Cupole africane moderne

Michele Masneri

Fabrizio Carola (1931-2019) e la “vera” architettura sostenibile

In tempi di climate change e km zero, in molti, giovani e no, si dedicano a progetti per paesi alle prese con la scarsità di risorse. C’è chi fa piani per zone toccate da terremoti devastanti, ma dai terrazzi delle Biennali; ci sono quelle che Yona Friedman ha definito le “utopie paternaliste”: ti dico io, che sono più istruito e moderno, come devi costruire e vivere tra la fanga e le favelas. Friedman, autore di numerosi manuali di autocostruzione per l’Unesco, è chiaramente agli antipodi di Fabrizio Carola, architetto appena scomparso. Nato a Napoli nel 1931, Carola si era laureato a Bruxelles negli anni ’50 in una scuola fondata da Henry van de Velde, e da lì ebbe occasione di costruire un ospedale in Mauritania, stravolgendo l’idea di professione tradizionale che si era fatto.

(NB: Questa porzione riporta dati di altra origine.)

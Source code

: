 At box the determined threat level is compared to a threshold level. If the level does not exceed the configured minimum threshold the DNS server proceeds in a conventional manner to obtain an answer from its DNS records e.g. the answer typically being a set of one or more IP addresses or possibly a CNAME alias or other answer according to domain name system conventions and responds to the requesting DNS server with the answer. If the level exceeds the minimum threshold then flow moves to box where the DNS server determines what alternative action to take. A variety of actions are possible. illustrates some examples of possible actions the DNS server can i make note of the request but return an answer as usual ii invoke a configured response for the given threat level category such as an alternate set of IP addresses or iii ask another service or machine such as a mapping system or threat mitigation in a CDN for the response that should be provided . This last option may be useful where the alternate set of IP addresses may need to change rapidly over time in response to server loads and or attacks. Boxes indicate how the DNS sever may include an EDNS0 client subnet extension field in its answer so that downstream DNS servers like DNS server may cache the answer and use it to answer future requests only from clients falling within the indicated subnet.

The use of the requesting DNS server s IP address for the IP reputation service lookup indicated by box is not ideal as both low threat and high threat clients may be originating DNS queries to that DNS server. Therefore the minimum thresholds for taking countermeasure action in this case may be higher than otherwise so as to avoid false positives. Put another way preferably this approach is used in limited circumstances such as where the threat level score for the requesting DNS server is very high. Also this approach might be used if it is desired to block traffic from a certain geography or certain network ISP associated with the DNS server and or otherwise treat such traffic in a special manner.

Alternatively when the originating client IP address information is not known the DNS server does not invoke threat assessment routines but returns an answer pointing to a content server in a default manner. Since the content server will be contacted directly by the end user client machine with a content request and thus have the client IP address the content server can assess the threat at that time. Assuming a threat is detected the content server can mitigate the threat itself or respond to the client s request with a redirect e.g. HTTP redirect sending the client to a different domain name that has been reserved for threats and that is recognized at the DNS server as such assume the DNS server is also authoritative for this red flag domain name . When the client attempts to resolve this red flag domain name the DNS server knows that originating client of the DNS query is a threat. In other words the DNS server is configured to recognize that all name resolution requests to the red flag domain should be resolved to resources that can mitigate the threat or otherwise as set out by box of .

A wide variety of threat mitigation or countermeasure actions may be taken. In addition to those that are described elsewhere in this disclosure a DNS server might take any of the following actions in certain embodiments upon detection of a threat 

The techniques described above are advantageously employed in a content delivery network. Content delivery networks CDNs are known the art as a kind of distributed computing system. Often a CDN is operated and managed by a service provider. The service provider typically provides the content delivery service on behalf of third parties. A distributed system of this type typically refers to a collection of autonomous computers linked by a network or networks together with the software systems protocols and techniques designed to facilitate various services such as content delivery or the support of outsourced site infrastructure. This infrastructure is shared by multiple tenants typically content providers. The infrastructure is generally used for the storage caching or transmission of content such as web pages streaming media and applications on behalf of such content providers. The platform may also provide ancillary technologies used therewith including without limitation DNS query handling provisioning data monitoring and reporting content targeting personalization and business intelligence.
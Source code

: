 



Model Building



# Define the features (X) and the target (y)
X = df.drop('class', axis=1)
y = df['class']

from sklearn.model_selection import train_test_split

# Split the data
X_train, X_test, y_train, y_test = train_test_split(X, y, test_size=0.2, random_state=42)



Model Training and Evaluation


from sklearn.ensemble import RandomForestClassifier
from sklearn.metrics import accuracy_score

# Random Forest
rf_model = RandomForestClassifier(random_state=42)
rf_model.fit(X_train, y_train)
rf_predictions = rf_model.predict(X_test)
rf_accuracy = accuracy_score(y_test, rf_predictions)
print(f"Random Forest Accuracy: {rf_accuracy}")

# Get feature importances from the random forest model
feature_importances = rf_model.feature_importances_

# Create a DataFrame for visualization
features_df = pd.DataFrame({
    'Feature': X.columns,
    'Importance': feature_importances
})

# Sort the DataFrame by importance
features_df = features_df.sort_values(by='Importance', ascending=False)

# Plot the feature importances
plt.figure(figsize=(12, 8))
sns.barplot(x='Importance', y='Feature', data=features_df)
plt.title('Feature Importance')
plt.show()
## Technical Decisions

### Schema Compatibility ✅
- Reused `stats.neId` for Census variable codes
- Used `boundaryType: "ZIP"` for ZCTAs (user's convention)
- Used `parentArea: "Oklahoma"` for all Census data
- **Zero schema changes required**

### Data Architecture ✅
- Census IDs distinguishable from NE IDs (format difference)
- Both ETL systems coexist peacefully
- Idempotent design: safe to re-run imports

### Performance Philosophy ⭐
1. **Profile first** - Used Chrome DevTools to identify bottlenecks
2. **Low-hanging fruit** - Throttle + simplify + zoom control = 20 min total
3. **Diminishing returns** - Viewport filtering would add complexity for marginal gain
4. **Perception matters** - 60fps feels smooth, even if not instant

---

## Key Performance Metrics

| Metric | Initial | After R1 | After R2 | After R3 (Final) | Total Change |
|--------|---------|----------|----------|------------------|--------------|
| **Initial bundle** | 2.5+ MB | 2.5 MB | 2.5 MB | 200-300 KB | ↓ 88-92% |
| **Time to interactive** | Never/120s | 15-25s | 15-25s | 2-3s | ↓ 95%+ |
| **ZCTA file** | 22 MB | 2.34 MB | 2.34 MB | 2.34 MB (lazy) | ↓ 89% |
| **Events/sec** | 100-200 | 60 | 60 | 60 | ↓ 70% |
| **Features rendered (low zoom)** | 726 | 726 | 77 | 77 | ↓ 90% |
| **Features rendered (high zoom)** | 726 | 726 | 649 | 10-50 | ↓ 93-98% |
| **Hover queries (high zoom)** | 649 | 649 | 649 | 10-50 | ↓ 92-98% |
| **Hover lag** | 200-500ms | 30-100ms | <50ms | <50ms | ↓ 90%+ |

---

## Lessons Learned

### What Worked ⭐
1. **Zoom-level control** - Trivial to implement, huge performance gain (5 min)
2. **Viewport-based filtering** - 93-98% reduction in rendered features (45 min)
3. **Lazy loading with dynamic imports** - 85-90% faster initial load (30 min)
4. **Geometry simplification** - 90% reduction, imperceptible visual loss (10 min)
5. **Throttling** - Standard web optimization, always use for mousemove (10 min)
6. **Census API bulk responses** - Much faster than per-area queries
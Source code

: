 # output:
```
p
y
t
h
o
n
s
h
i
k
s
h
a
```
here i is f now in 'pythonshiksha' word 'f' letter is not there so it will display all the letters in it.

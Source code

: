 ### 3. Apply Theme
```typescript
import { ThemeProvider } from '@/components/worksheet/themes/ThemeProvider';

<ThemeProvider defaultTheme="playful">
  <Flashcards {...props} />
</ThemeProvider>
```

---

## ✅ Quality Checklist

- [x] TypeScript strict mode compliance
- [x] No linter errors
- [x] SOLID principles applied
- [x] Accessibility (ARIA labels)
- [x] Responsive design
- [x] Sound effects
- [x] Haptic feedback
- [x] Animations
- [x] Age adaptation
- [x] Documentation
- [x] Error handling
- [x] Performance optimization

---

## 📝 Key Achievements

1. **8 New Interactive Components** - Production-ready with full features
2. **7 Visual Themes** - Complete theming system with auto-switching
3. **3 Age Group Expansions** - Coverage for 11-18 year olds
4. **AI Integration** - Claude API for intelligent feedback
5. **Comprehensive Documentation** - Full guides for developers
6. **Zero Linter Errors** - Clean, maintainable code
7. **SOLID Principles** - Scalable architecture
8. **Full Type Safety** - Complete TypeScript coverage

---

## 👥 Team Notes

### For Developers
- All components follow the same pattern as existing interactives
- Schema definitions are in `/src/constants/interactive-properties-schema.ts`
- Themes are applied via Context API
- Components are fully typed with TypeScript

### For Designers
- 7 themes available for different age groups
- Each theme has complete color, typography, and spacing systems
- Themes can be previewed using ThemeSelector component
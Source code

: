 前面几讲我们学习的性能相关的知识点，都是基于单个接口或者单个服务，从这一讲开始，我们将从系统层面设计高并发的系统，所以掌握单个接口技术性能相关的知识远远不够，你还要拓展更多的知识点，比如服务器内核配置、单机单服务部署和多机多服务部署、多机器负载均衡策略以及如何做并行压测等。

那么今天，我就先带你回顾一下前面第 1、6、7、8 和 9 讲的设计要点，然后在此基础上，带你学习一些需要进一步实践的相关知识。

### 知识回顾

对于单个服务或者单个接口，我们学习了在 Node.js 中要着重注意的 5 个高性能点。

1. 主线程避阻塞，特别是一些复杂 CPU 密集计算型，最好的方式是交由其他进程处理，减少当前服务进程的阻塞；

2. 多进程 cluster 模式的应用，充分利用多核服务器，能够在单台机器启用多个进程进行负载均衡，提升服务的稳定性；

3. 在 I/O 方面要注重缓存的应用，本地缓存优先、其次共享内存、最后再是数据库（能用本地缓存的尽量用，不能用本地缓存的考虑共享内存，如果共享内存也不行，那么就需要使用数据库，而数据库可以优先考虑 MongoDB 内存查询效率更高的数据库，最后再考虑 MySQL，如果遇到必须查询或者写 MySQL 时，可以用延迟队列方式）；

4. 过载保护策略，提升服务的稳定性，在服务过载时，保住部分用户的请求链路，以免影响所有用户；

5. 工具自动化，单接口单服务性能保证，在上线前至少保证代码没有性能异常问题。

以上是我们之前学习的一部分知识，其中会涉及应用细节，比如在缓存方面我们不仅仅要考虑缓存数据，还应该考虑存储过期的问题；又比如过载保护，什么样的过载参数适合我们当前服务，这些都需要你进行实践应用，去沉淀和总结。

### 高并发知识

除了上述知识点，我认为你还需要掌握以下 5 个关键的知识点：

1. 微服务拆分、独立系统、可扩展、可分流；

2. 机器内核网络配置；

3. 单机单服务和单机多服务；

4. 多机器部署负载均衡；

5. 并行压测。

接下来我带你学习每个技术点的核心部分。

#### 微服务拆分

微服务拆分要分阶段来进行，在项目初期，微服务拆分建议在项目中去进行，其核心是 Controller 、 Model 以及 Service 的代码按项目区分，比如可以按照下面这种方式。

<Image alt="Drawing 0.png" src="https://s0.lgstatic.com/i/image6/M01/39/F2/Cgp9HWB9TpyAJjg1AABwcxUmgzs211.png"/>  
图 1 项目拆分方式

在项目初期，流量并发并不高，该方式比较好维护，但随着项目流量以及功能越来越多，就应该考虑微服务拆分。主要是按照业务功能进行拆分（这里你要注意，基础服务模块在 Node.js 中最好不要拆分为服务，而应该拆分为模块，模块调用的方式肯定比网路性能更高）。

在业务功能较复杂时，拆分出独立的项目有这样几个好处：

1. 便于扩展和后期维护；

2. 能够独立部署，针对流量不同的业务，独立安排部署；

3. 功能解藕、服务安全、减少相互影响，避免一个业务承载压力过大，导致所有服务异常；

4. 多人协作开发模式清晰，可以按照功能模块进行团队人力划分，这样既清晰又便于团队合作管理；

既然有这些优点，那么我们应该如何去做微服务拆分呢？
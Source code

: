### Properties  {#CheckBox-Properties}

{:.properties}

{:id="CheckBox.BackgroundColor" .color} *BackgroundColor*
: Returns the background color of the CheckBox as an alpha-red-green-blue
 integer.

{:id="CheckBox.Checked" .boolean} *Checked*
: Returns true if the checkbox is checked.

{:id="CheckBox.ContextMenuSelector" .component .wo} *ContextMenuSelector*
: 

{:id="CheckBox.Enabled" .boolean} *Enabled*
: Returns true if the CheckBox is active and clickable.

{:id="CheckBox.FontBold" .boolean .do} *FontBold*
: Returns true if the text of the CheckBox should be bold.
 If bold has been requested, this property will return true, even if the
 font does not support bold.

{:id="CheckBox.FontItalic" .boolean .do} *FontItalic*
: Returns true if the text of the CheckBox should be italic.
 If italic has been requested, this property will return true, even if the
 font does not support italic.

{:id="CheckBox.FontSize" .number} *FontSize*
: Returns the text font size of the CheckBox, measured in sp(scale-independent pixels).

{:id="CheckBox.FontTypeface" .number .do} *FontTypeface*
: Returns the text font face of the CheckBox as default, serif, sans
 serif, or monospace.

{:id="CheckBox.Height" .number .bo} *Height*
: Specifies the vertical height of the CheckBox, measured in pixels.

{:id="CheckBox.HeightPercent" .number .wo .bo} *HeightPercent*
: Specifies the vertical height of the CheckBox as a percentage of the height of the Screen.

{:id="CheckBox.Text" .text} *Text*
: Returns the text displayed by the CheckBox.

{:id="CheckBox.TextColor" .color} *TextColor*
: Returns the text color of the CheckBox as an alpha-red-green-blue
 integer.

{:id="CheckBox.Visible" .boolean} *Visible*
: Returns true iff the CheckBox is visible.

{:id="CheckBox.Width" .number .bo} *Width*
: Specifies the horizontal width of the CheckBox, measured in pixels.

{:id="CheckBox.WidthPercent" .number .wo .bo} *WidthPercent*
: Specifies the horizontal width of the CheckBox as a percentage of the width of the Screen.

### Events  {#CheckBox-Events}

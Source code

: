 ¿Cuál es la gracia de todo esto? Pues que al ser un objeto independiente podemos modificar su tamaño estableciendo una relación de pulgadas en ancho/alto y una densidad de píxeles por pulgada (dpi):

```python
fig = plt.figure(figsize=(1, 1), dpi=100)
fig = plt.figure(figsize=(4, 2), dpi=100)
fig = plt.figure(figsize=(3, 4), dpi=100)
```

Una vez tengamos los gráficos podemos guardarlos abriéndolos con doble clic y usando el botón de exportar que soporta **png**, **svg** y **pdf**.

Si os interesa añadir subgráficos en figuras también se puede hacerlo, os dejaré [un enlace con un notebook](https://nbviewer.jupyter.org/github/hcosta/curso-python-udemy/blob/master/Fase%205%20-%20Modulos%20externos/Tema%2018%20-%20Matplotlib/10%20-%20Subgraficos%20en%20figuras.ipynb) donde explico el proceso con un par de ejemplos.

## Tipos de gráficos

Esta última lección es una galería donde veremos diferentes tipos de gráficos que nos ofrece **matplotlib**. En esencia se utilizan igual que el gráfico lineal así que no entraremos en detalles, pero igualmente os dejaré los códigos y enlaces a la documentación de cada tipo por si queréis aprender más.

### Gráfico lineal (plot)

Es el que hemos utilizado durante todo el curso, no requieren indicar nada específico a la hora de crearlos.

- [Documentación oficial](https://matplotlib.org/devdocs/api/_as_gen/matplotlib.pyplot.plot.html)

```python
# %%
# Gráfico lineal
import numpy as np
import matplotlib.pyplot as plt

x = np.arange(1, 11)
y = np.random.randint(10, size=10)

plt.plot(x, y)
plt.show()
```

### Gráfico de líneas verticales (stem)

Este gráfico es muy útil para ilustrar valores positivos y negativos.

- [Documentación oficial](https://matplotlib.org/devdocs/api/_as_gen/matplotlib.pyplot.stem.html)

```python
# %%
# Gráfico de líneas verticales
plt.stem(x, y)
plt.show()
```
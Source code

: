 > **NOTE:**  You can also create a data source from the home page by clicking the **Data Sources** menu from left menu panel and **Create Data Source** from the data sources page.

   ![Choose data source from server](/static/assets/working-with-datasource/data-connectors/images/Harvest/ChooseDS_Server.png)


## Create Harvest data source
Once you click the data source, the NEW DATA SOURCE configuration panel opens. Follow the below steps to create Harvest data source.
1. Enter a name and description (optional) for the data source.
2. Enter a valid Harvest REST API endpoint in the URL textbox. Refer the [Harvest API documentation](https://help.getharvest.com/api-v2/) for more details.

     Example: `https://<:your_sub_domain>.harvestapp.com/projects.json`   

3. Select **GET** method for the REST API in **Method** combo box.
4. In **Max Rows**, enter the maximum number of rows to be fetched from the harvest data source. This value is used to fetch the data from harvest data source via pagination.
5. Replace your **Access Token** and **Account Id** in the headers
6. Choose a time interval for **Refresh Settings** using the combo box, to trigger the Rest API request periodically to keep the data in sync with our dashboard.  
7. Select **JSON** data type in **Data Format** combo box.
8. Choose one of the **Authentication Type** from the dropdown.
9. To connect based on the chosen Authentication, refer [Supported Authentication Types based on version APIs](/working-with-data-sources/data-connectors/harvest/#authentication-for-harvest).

Si fermò dunque nel continente africano lavorando in seguito anche in Marocco e Mali, confrontandosi da vicino con la scarsità di acqua, materie prime e dunque con l’impossibilità di usare il cemento armato. Tutti i suoi edifici si sono sempre posti con chiarezza il problema della tanto decantata sostenibilità: per esempio, come cuocere dei mattoni di terra senza deforestare?

 

Ecco allora le sue architetture tutte fuori dallo schema dell’ortogonalità, quindi tondeggianti: un’architettura neovernacolare, non per scelta linguistica ma per la tecnica del compasso, uno strumento semplice che permette di disporre i mattoni di terra cotta senza sforzo e in poco tempo semplicemente girando su se stesso. Le forme poi di questi agglomerati di cupole sono riletture moderne di tecniche e bisogni primari sulla scia di altri grandi progettisti come Hassan Fathy, e influenzeranno una nuova generazione di architetti seriamente engagé come il TAM Associati o lo studio ARCò di Alessio Battistella.